目的:观察内啡肽-1(EM-1)后处理对大鼠心肌缺血再灌注损伤的影响。方法:健康雄性SD大鼠48只,随机分为8组:假手术组(S组),缺血再灌组(IR组),缺血后处理组(IPO组),EM-1后处理10、20和50μg/kg(EM10、EM20、EM50)三组,EM-1 50μg/kg+纳洛酮3mg/kg后处理组(EM50+Nal组)、Nal后处理组(Nal组),均i.v.给药。结扎冠脉左前降支30min,再灌120min造IR模型。全程监测心率(HR)、平均动脉压(MAP)和Ⅱ导联心电图(ECG)。动脉血浆检测丙二醛(MDA)含量及乳酸脱氢酶(LDH)和超氧化物歧化酶(SOD)的活性。结果:除EM各组再灌注120min MAP外,IPO组和EM各组HR、MAP、RPP的下降程度均显著低于IR组(P<0.05,P<0.01);与IR组比较,IPO组和EM-1三个剂量组均使血浆LDH活性降低、MDA含量降低及SOD活性增加(P<0.05,P<0.01),且EM对MDA含量及SOD活性的影响呈剂量依赖;与EM50组比较,EM50+Nal组血浆LDH活性升高、MDA含量增加及SOD活性降低(P<0.05,P<0.01)。结论:EM-1后处理可能是通过激动阿片受体,引起MDA含量降低及SOD活性增加,发挥对心肌缺血再灌注损伤的保护作用。

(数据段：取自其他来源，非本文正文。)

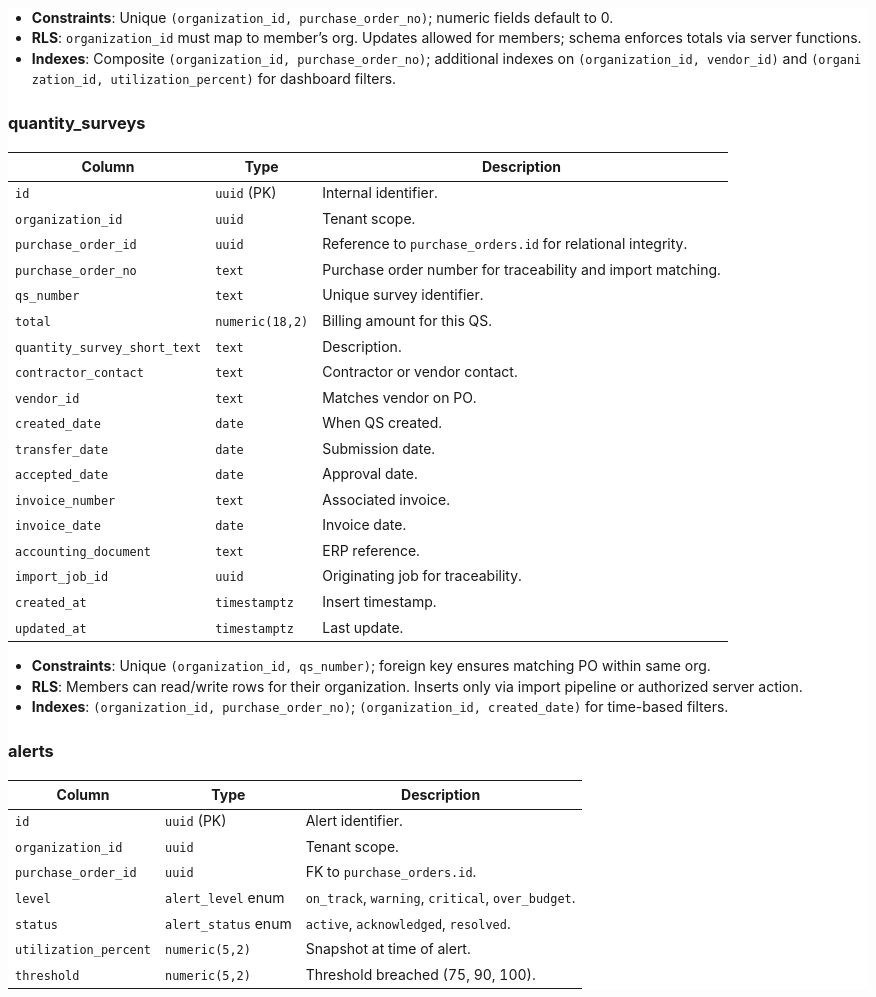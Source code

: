 - **Constraints**: Unique `(organization_id, purchase_order_no)`; numeric fields default to 0.
- **RLS**: `organization_id` must map to member’s org. Updates allowed for members; schema enforces totals via server functions.
- **Indexes**: Composite `(organization_id, purchase_order_no)`; additional indexes on `(organization_id, vendor_id)` and `(organization_id, utilization_percent)` for dashboard filters.

### quantity_surveys

| Column                       | Type            | Description                                                 |
| ---------------------------- | --------------- | ----------------------------------------------------------- |
| `id`                         | `uuid` (PK)     | Internal identifier.                                        |
| `organization_id`            | `uuid`          | Tenant scope.                                               |
| `purchase_order_id`          | `uuid`          | Reference to `purchase_orders.id` for relational integrity. |
| `purchase_order_no`          | `text`          | Purchase order number for traceability and import matching. |
| `qs_number`                  | `text`          | Unique survey identifier.                                   |
| `total`                      | `numeric(18,2)` | Billing amount for this QS.                                 |
| `quantity_survey_short_text` | `text`          | Description.                                                |
| `contractor_contact`         | `text`          | Contractor or vendor contact.                               |
| `vendor_id`                  | `text`          | Matches vendor on PO.                                       |
| `created_date`               | `date`          | When QS created.                                            |
| `transfer_date`              | `date`          | Submission date.                                            |
| `accepted_date`              | `date`          | Approval date.                                              |
| `invoice_number`             | `text`          | Associated invoice.                                         |
| `invoice_date`               | `date`          | Invoice date.                                               |
| `accounting_document`        | `text`          | ERP reference.                                              |
| `import_job_id`              | `uuid`          | Originating job for traceability.                           |
| `created_at`                 | `timestamptz`   | Insert timestamp.                                           |
| `updated_at`                 | `timestamptz`   | Last update.                                                |

- **Constraints**: Unique `(organization_id, qs_number)`; foreign key ensures matching PO within same org.
- **RLS**: Members can read/write rows for their organization. Inserts only via import pipeline or authorized server action.
- **Indexes**: `(organization_id, purchase_order_no)`; `(organization_id, created_date)` for time-based filters.

### alerts

| Column                | Type                | Description                                       |
| --------------------- | ------------------- | ------------------------------------------------- |
| `id`                  | `uuid` (PK)         | Alert identifier.                                 |
| `organization_id`     | `uuid`              | Tenant scope.                                     |
| `purchase_order_id`   | `uuid`              | FK to `purchase_orders.id`.                       |
| `level`               | `alert_level` enum  | `on_track`, `warning`, `critical`, `over_budget`. |
| `status`              | `alert_status` enum | `active`, `acknowledged`, `resolved`.             |
| `utilization_percent` | `numeric(5,2)`      | Snapshot at time of alert.                        |
| `threshold`           | `numeric(5,2)`      | Threshold breached (75, 90, 100).                 |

AIM：To investigate the effects of endomorphin-1（EM-1）postconditioning in rats on myocardial ischemia reperfusion injury.METHODS：48 male Sprague Dawley rats were randomly divided into 8groups：sham group（S group）,ischemia-reperfusion group（IR group）,ischemia postconditioning group（IPO group）,EM-1postconditioning groups（10,20,50μg/kg）（EM10,EM20,EM50）,EM-1 50μg/kg＋Naloxone 3 mg/kg postconditioning（EM50＋Nal group）,Naloxone postconditioning group（Nal group）.The myocardial ischemia reperfusion injury model was established through occluding the left anterior descending branch of coronary artery for 30 min and reperfusing for 120 min in vivo.Heart rate（HR）,mean arterial pressure（MAP）,and Ⅱlead electrocardiogram were continuously monitored during the process.The arterial blood sample was obtained to measure plasma content of malondialdehyde（MDA）and the activities of lactate dehydrogenase（LDH）,superoxide dismutase（SOD）. RESULTS：In addition to the MAP of reperfusion120 min in EM-1groups,the HR,MAP,RPP of IPO and EM-1groups were significantly lower than IR group（P〈0.05,P〈0.01）.Compared with IR group,the activity of LDH and content of MDA were decreased and the activity of SOD was increased（P〈0.05,P〈0.01）in IPO and EM-1groups after reperfusion.EM-1produced a dose-related effect on the content of MDA and the activity of SOD.The activity of LDH and content of MDA were higher and the activity of SOD was lower（P〈0.01）in EM50＋Nal group than in EM50 group after reperfusion.CONCLUSION：EM-1postconditioning may produce the cardioprotection of myocardial ischemia reperfusion injury by activating opioid receptor,reducing the MDA and increasing the SOD.